A Careful Control Loop
Gym is dead; Gymnasium is the standard defines the contract an embodied experiment exposes to learning code: observations, actions, rewards, termination, truncation, rendering, and diagnostic info. Gymnasium handles the single-agent version of that contract, while PettingZoo extends the same discipline to multi-agent interaction.
This section turns the agent-environment interface into Gymnasium API compatibility, reset and step signatures, termination versus truncation, and wrapper behavior practice, preparing RL training, multi-agent experiments, and benchmark evaluation with one auditable environment contract.
What This Section Builds
The migration from legacy Gym to Gymnasium is operational, not cosmetic. The important change is the environment contract that every later RL script, simulator wrapper, benchmark, and debugging trace will assume.
The goal is a reproducible habit: call reset(seed=...), unpack step into five values, treat terminated and truncated as different signals, and save enough info to explain what happened.
This environment is ready when another reader can reset it with the same seed, inspect Gymnasium API compatibility, reset and step signatures, termination versus truncation, and wrapper behavior, reproduce the same rollout, and recover the same logged evidence.
Theory
Gymnasium keeps the familiar environment idea from Gym but modernizes the contract. A single-agent environment resets to (observation, info). Each step returns (observation, reward, terminated, truncated, info). The extra flag matters because a task can end because the robot achieved or failed the objective, or because an external limit stopped the episode before the task itself reached a terminal state.
For learning code, that distinction controls bootstrapping and evaluation. A policy update may treat a true terminal state differently from a time limit. For embodied systems, it also controls incident analysis: falling over, reaching the goal, running out of time, and hitting a safety boundary should not collapse into one vague done bit.
The migration rule is simple: old Gym examples that say obs = env.reset() and obs, reward, done, info = env.step(action) need to be rewritten before they become teaching material. Gymnasium exposes the reason an episode ended in the return signature, so the environment contract carries information that legacy loops often hid in info or lost entirely.
Worked Example
Code Fragment 10.1.1 below uses the current Gymnasium API on a small control task.
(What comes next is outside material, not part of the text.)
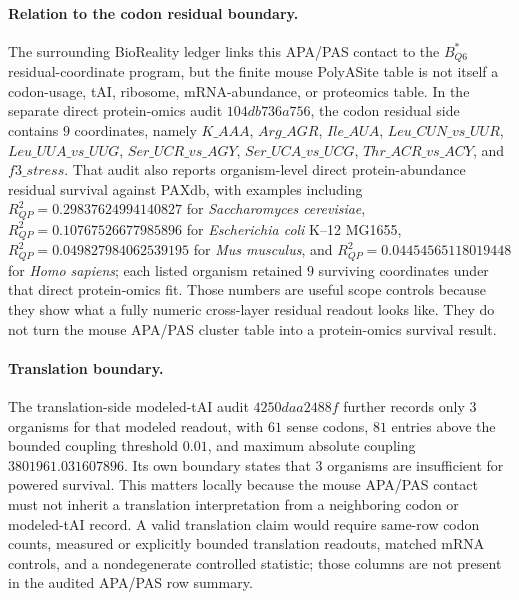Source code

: \paragraph{Relation to the codon residual boundary.}
The surrounding BioReality ledger links this APA/PAS contact to the $B^{*}_{Q6}$ residual-coordinate program, but the finite mouse PolyASite table is not itself a codon-usage, tAI, ribosome, mRNA-abundance, or proteomics table.  In the separate direct protein-omics audit $104db736a756$, the codon residual side contains $9$ coordinates, namely $K\_AAA$, $Arg\_AGR$, $Ile\_AUA$, $Leu\_CUN\_vs\_UUR$, $Leu\_UUA\_vs\_UUG$, $Ser\_UCR\_vs\_AGY$, $Ser\_UCA\_vs\_UCG$, $Thr\_ACR\_vs\_ACY$, and $f3\_stress$.  That audit also reports organism-level direct protein-abundance residual survival against PAXdb, with examples including $R^2_{QP}=0.29837624994140827$ for \emph{Saccharomyces cerevisiae}, $R^2_{QP}=0.10767526677985896$ for \emph{Escherichia coli} K--12 MG1655, $R^2_{QP}=0.049827984062539195$ for \emph{Mus musculus}, and $R^2_{QP}=0.04454565118019448$ for \emph{Homo sapiens}; each listed organism retained $9$ surviving coordinates under that direct protein-omics fit.  Those numbers are useful scope controls because they show what a fully numeric cross-layer residual readout looks like.  They do not turn the mouse APA/PAS cluster table into a protein-omics survival result.

\paragraph{Translation boundary.}
The translation-side modeled-tAI audit $4250daa2488f$ further records only $3$ organisms for that modeled readout, with $61$ sense codons, $81$ entries above the bounded coupling threshold $0.01$, and maximum absolute coupling $3801961.031607896$.  Its own boundary states that $3$ organisms are insufficient for powered survival.  This matters locally because the mouse APA/PAS contact must not inherit a translation interpretation from a neighboring codon or modeled-tAI record.  A valid translation claim would require same-row codon counts, measured or explicitly bounded translation readouts, matched mRNA controls, and a nondegenerate controlled statistic; those columns are not present in the audited APA/PAS row summary.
The same unpacking pattern carries over to robot simulators, where info should hold diagnostic fields such as contact state, time limit source, or safety margin.
# Inspect the modern Gymnasium reset and step contract.
# The five step fields separate task endings from time-limit endings.
import gymnasium as gym
env = gym.make("CartPole-v1")
observation, info = env.reset(seed=7)
env.action_space.seed(7)
action = env.action_space.sample()
next_observation, reward, terminated, truncated, info = env.step(action)
print(type(observation).__name__, observation.shape, info)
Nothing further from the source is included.